_WHAT YOU NEED TO DO_. Only the lines from the start of the entries up to and including the line with "inverse Problem: Kann" should be written out, exactly as they stand.

(Stored data entries)
------------------------------------------------------------

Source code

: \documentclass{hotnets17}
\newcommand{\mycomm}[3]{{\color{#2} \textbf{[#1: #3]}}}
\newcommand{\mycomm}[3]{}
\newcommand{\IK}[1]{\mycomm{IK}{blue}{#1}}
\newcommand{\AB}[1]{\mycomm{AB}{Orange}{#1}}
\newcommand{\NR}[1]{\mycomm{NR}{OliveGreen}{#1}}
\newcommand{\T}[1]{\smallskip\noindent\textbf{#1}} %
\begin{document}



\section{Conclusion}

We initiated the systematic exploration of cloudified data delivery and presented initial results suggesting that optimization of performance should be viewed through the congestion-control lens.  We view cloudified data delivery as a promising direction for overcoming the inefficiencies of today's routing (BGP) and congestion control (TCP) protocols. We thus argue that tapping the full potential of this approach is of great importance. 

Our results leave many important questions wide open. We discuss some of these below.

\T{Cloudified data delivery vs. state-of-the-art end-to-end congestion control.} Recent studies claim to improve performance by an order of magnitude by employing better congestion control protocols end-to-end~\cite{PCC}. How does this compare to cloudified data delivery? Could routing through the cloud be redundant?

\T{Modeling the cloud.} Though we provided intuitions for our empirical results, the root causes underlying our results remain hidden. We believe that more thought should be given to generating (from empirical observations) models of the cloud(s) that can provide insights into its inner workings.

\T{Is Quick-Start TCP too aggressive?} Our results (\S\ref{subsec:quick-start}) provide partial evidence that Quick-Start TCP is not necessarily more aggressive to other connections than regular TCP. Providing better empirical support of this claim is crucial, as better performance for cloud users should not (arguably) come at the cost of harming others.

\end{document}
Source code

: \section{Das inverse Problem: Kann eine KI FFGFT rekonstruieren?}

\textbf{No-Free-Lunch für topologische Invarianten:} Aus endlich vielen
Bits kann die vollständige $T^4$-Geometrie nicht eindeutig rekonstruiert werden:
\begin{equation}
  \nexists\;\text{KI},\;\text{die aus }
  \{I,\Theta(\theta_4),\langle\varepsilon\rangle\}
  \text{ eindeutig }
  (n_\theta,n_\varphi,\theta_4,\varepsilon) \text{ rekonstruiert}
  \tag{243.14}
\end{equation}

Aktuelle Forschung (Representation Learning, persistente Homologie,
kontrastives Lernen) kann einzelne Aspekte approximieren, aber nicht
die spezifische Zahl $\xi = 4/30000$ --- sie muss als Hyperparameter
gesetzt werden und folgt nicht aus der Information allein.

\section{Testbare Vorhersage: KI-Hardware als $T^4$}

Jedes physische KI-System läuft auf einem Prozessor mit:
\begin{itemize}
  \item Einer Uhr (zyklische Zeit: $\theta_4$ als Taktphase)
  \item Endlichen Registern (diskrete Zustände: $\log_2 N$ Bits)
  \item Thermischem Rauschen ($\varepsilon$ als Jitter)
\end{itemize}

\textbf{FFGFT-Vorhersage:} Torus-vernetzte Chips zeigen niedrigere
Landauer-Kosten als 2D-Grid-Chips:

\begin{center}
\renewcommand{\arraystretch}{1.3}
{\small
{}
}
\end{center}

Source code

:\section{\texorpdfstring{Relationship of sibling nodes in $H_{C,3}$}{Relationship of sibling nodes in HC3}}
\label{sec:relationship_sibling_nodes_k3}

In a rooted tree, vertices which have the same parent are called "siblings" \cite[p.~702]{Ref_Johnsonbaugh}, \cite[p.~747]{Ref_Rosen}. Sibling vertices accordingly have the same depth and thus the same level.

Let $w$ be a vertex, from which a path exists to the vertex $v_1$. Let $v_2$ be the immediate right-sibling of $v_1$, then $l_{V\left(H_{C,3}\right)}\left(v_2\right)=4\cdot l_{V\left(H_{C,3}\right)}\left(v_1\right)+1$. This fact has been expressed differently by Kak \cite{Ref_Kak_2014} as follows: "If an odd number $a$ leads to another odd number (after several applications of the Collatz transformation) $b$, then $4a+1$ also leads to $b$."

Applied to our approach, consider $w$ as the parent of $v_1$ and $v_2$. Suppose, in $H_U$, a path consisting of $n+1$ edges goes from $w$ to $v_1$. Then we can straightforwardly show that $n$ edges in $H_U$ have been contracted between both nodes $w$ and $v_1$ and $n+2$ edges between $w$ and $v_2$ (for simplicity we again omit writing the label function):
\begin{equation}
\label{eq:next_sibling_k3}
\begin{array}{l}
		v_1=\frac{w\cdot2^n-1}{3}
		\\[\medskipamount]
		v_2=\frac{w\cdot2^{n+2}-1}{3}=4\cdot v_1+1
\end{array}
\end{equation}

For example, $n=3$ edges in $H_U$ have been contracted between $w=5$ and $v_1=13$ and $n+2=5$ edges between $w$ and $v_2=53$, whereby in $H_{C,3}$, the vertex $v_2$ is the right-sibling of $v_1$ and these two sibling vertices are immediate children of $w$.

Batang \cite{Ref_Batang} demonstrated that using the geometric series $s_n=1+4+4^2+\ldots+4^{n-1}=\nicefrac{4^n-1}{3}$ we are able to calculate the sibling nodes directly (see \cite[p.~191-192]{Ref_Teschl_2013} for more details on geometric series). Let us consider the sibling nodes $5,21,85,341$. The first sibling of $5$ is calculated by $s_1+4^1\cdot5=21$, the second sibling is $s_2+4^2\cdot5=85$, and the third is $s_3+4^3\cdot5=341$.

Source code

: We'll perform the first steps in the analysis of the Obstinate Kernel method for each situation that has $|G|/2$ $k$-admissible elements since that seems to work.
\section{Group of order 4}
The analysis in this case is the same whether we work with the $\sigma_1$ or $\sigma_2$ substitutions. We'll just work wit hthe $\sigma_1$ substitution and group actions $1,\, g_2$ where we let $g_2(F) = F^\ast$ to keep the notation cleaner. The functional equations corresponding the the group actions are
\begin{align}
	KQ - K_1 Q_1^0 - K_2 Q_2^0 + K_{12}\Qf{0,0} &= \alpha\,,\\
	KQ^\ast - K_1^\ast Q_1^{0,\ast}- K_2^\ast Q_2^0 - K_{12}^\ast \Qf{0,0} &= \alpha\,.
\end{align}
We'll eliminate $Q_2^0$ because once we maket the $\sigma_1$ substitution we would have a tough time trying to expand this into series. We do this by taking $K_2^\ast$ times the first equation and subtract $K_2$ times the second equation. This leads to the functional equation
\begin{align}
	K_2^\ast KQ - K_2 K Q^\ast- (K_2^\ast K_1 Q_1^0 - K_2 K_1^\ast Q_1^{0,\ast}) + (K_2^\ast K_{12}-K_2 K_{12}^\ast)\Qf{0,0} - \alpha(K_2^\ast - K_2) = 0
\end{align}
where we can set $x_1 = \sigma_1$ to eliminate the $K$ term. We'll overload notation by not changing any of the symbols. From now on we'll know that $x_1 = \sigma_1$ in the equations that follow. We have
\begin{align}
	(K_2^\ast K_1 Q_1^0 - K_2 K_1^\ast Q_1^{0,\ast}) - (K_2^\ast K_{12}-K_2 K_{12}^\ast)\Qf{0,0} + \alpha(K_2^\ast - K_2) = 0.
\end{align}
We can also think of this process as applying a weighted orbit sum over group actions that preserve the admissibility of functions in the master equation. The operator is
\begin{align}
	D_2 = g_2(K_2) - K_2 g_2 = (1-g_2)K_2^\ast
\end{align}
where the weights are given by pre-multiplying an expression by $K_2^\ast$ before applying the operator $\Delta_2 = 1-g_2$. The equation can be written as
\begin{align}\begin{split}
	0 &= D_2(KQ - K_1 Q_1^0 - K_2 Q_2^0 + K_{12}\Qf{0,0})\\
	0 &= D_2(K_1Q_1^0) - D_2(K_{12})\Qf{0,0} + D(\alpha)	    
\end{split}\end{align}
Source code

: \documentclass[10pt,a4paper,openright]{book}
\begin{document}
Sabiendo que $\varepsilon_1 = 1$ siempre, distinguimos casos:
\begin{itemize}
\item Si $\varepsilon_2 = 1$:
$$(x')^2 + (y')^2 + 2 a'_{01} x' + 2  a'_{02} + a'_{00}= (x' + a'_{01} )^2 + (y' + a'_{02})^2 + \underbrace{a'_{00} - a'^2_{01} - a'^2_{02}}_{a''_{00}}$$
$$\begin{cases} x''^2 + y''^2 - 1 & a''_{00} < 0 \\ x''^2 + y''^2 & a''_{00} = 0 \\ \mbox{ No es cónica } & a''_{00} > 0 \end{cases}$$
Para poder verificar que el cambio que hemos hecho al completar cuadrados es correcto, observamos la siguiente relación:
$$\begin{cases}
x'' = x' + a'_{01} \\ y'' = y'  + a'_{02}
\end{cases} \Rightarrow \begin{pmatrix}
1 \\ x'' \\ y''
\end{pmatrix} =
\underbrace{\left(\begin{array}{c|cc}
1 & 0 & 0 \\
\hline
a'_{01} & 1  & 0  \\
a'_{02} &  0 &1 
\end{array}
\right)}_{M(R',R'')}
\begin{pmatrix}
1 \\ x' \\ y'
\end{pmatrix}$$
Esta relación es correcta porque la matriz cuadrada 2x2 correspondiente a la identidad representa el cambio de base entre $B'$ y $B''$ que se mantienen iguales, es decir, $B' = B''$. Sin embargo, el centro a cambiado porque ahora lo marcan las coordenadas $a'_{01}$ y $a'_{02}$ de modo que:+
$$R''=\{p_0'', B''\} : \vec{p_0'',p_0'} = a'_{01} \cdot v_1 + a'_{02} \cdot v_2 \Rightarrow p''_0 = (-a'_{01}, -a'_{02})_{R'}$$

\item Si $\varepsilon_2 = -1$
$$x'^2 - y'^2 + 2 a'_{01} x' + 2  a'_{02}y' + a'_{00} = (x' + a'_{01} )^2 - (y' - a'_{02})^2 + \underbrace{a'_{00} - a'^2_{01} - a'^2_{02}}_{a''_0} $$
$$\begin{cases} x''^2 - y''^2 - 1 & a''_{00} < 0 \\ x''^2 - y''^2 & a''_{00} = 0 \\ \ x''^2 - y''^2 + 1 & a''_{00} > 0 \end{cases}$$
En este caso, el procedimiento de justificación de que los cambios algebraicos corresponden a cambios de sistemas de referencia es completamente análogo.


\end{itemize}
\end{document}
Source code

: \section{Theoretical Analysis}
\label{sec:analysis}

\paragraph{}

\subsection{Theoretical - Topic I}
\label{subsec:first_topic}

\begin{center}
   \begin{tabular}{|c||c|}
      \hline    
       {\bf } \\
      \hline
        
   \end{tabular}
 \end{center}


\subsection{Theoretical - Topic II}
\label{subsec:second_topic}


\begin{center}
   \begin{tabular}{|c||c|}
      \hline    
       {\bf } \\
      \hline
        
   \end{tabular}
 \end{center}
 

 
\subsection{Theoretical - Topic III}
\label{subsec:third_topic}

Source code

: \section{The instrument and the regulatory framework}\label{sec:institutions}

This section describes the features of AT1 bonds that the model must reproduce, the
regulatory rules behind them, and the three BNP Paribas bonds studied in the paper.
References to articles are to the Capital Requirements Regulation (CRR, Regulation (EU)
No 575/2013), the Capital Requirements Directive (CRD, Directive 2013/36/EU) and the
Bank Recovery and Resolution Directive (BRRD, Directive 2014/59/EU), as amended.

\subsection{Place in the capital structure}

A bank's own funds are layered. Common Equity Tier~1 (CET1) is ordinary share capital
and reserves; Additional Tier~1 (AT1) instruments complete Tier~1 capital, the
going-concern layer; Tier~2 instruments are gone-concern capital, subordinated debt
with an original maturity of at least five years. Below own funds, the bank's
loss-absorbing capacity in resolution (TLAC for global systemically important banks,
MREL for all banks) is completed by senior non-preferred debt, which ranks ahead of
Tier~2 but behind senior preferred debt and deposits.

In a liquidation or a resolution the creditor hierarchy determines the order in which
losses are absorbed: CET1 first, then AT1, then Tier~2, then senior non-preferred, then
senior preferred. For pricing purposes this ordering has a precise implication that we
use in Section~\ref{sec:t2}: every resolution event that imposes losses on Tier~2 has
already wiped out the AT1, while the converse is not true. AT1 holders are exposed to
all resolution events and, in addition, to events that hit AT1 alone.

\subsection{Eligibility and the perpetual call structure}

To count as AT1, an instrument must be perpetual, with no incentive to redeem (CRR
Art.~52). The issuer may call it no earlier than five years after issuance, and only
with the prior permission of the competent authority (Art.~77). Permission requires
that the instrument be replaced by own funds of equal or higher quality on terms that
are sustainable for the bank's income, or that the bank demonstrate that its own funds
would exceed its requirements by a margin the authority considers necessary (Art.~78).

------------------------------------------------------------

_EXERCISE OUTPUT_.
Source code

: \documentclass{hotnets17}
\newcommand{\mycomm}[3]{{\color{#2} \textbf{[#1: #3]}}}
\newcommand{\mycomm}[3]{}
\newcommand{\IK}[1]{\mycomm{IK}{blue}{#1}}
\newcommand{\AB}[1]{\mycomm{AB}{Orange}{#1}}
\newcommand{\NR}[1]{\mycomm{NR}{OliveGreen}{#1}}
\newcommand{\T}[1]{\smallskip\noindent\textbf{#1}} %
\begin{document}



\section{Conclusion}

We initiated the systematic exploration of cloudified data delivery and presented initial results suggesting that optimization of performance should be viewed through the congestion-control lens.  We view cloudified data delivery as a promising direction for overcoming the inefficiencies of today's routing (BGP) and congestion control (TCP) protocols. We thus argue that tapping the full potential of this approach is of great importance. 

Our results leave many important questions wide open. We discuss some of these below.

\T{Cloudified data delivery vs. state-of-the-art end-to-end congestion control.} Recent studies claim to improve performance by an order of magnitude by employing better congestion control protocols end-to-end~\cite{PCC}. How does this compare to cloudified data delivery? Could routing through the cloud be redundant?

\T{Modeling the cloud.} Though we provided intuitions for our empirical results, the root causes underlying our results remain hidden. We believe that more thought should be given to generating (from empirical observations) models of the cloud(s) that can provide insights into its inner workings.

\T{Is Quick-Start TCP too aggressive?} Our results (\S\ref{subsec:quick-start}) provide partial evidence that Quick-Start TCP is not necessarily more aggressive to other connections than regular TCP. Providing better empirical support of this claim is crucial, as better performance for cloud users should not (arguably) come at the cost of harming others.

\end{document}
Source code

: \section{Das inverse Problem: Kann eine KI FFGFT rekonstruieren?}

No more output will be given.